- [Task statement]: Pick out each line in these entries that contains the string "frac".

- [Data to process]:

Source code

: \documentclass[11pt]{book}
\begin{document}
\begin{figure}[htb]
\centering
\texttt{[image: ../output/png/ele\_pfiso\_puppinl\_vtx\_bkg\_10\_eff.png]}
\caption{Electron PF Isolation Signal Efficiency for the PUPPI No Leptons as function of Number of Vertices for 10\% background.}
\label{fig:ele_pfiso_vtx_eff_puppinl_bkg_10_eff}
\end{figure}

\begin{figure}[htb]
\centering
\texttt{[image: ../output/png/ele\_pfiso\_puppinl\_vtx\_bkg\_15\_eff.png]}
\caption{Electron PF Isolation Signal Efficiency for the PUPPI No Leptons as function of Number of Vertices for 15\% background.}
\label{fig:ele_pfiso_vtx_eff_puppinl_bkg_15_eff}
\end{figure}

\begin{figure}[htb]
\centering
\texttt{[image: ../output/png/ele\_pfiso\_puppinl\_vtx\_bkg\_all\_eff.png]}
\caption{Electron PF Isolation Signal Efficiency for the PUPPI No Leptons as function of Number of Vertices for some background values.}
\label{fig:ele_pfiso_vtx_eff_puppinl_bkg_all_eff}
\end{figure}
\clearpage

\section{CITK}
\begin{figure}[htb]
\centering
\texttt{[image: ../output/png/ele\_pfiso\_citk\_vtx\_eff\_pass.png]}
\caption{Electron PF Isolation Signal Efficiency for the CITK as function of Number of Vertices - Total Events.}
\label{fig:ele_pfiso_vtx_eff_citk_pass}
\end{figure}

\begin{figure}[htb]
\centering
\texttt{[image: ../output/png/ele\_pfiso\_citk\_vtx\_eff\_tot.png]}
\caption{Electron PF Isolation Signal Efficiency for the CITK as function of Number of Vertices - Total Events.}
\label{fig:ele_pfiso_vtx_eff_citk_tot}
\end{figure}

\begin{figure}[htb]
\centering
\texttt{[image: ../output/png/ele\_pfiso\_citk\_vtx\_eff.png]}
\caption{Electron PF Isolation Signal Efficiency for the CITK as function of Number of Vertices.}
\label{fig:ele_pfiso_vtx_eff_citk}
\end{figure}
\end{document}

* * *

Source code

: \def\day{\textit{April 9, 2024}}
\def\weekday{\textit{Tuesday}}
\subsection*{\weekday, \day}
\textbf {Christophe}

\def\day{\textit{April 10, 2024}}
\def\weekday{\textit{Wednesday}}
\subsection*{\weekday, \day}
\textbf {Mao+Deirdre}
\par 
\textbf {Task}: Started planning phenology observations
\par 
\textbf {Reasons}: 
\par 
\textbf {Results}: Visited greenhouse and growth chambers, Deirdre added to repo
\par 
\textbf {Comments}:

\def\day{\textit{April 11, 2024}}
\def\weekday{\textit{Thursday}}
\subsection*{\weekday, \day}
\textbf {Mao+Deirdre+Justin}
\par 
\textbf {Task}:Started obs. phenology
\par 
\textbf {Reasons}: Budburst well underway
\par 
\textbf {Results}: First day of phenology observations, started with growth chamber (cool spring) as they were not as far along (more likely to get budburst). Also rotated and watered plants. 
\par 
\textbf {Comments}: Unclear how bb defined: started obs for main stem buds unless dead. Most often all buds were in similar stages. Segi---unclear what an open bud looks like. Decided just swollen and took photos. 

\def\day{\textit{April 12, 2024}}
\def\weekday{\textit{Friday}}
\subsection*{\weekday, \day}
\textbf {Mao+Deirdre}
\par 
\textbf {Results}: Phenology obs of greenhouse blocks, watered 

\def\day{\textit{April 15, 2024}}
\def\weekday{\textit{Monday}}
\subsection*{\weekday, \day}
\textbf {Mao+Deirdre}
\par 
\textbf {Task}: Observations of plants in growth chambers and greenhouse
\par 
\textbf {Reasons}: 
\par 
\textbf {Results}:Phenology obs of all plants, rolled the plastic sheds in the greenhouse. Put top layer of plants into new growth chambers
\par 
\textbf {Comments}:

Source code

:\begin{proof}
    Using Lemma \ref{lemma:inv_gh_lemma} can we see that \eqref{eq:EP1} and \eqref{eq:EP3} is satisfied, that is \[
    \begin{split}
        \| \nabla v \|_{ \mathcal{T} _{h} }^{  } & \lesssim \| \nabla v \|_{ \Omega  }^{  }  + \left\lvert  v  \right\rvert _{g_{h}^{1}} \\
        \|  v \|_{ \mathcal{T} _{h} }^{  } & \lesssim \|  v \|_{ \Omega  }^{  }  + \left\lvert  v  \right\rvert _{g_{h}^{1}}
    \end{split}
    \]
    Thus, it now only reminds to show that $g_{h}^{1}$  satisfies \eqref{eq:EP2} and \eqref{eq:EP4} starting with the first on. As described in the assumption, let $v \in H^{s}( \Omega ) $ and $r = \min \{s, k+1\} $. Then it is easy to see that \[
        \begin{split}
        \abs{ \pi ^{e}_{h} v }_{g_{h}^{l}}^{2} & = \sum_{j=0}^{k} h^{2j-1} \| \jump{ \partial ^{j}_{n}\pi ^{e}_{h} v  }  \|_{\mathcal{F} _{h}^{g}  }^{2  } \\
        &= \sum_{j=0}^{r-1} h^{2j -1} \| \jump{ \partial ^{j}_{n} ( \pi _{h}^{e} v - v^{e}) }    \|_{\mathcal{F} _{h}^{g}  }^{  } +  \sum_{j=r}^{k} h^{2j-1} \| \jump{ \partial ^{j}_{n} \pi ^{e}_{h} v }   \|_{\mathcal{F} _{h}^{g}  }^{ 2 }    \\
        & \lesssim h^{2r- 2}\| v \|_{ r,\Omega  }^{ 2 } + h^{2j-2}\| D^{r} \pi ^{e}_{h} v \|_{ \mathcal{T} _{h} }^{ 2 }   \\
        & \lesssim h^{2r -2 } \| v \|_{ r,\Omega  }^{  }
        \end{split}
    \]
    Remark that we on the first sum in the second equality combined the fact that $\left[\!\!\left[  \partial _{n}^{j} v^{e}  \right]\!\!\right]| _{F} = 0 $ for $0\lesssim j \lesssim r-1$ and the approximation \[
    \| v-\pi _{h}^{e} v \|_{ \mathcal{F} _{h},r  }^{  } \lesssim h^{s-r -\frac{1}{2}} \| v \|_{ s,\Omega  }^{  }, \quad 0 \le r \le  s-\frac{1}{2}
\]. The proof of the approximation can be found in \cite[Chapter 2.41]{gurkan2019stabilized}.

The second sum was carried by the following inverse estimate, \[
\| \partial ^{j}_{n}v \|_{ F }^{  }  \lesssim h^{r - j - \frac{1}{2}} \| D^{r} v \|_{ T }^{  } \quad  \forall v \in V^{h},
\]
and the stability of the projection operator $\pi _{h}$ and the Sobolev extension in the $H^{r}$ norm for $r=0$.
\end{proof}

---

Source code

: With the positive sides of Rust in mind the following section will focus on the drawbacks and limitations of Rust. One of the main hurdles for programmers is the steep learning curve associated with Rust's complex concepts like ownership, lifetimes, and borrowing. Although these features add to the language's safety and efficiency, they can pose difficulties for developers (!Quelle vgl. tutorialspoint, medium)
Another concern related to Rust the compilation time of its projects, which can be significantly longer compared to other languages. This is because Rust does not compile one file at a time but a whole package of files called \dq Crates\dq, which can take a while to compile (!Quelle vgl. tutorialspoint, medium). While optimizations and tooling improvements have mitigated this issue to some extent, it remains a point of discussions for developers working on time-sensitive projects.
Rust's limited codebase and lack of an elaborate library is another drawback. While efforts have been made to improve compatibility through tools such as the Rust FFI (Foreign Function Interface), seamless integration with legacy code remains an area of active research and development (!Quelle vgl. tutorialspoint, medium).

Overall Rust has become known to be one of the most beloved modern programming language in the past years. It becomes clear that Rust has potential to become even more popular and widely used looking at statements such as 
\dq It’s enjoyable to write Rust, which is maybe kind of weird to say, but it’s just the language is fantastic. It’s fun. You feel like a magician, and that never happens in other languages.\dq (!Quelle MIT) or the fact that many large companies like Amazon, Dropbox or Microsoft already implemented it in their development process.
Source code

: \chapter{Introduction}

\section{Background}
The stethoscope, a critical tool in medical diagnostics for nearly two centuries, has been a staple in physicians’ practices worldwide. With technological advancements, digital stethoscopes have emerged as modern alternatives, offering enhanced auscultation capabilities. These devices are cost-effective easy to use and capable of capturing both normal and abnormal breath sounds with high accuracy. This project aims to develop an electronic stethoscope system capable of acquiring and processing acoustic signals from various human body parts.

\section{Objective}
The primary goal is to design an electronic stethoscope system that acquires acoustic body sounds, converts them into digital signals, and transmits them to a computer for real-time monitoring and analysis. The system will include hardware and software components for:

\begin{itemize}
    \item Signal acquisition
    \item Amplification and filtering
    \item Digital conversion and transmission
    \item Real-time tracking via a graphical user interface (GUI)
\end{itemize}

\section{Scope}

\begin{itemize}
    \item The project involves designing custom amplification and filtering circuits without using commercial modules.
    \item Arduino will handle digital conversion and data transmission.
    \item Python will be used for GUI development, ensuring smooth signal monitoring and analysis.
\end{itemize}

- [Output for this task]:
    \| v-\pi _{h}^{e} v \|_{ \mathcal{F} _{h},r  }^{  } \lesssim h^{s-r -\frac{1}{2}} \| v \|_{ s,\Omega  }^{  }, \quad 0 \le r \le  s-\frac{1}{2}
\| \partial ^{j}_{n}v \|_{ F }^{  }  \lesssim h^{r - j - \frac{1}{2}} \| D^{r} v \|_{ T }^{  } \quad  \forall v \in V^{h},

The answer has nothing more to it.